··· INPUT DATA
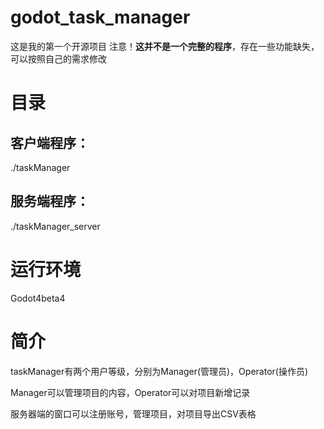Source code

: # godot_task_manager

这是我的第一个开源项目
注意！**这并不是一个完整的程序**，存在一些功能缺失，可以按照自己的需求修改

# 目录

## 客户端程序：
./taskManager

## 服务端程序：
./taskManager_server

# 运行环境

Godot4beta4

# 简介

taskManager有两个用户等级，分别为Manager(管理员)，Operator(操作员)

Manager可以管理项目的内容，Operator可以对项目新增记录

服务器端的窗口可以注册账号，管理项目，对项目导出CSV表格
······
··· INPUT DATA
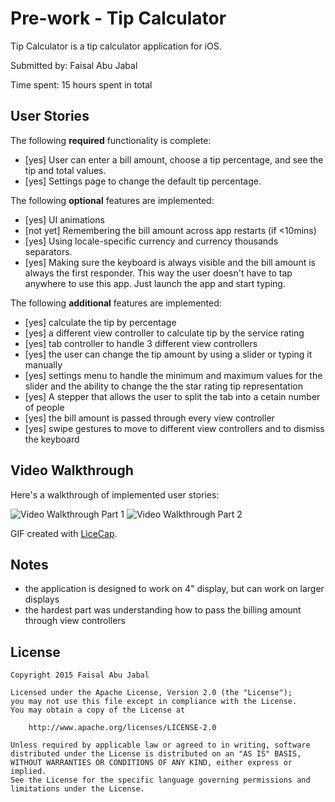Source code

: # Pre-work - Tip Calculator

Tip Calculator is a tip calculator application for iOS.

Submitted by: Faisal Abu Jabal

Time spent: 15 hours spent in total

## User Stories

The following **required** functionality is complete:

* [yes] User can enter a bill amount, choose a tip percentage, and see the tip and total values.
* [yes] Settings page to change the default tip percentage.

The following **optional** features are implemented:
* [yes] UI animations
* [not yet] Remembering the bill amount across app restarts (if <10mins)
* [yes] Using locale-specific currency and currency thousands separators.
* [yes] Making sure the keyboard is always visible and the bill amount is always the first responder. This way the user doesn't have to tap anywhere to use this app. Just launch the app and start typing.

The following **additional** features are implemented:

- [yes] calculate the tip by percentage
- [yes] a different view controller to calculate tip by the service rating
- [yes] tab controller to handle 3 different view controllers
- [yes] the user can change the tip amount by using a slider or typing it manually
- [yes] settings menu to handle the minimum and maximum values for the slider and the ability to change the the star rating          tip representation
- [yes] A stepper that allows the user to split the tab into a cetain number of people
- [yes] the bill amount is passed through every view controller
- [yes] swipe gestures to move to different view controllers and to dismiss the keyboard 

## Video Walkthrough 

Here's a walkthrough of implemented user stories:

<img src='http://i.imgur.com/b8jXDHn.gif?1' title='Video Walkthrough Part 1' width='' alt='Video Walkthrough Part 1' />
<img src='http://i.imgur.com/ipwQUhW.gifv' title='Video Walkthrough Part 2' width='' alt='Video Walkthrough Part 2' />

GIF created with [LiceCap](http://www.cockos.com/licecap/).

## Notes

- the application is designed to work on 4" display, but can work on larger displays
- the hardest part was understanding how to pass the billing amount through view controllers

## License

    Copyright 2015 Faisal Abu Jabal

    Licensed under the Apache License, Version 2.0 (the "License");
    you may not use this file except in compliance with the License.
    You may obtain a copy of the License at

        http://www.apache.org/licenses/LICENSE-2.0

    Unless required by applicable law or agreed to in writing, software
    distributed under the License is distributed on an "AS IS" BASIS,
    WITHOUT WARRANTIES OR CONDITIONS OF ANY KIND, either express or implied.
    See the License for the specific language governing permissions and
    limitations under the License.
······
··· INPUT DATA
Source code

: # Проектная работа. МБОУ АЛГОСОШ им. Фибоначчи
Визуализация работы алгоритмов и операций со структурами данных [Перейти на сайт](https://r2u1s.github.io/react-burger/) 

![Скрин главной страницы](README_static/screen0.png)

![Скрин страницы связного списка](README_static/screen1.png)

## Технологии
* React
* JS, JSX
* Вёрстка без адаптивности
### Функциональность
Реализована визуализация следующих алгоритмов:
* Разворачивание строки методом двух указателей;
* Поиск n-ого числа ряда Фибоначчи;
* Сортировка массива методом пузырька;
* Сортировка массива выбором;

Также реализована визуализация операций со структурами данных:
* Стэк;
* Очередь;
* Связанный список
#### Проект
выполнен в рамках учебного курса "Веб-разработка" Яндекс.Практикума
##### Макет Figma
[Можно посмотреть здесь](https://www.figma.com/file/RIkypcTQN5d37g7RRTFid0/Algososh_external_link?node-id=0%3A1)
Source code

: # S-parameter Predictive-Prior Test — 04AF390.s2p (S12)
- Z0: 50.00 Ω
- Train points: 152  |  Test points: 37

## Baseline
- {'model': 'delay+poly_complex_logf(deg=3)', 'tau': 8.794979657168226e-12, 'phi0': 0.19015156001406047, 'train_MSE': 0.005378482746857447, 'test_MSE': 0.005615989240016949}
······
Only the lines above starting at the line that holds "WITHOUT WARRANTIES OR" and ending at the line that holds "limitations under the License." are to be repeated, exactly and in full.

- **OUTPUT FOR THIS EXERCISE**
    WITHOUT WARRANTIES OR CONDITIONS OF ANY KIND, either express or implied.
    See the License for the specific language governing permissions and
    limitations under the License.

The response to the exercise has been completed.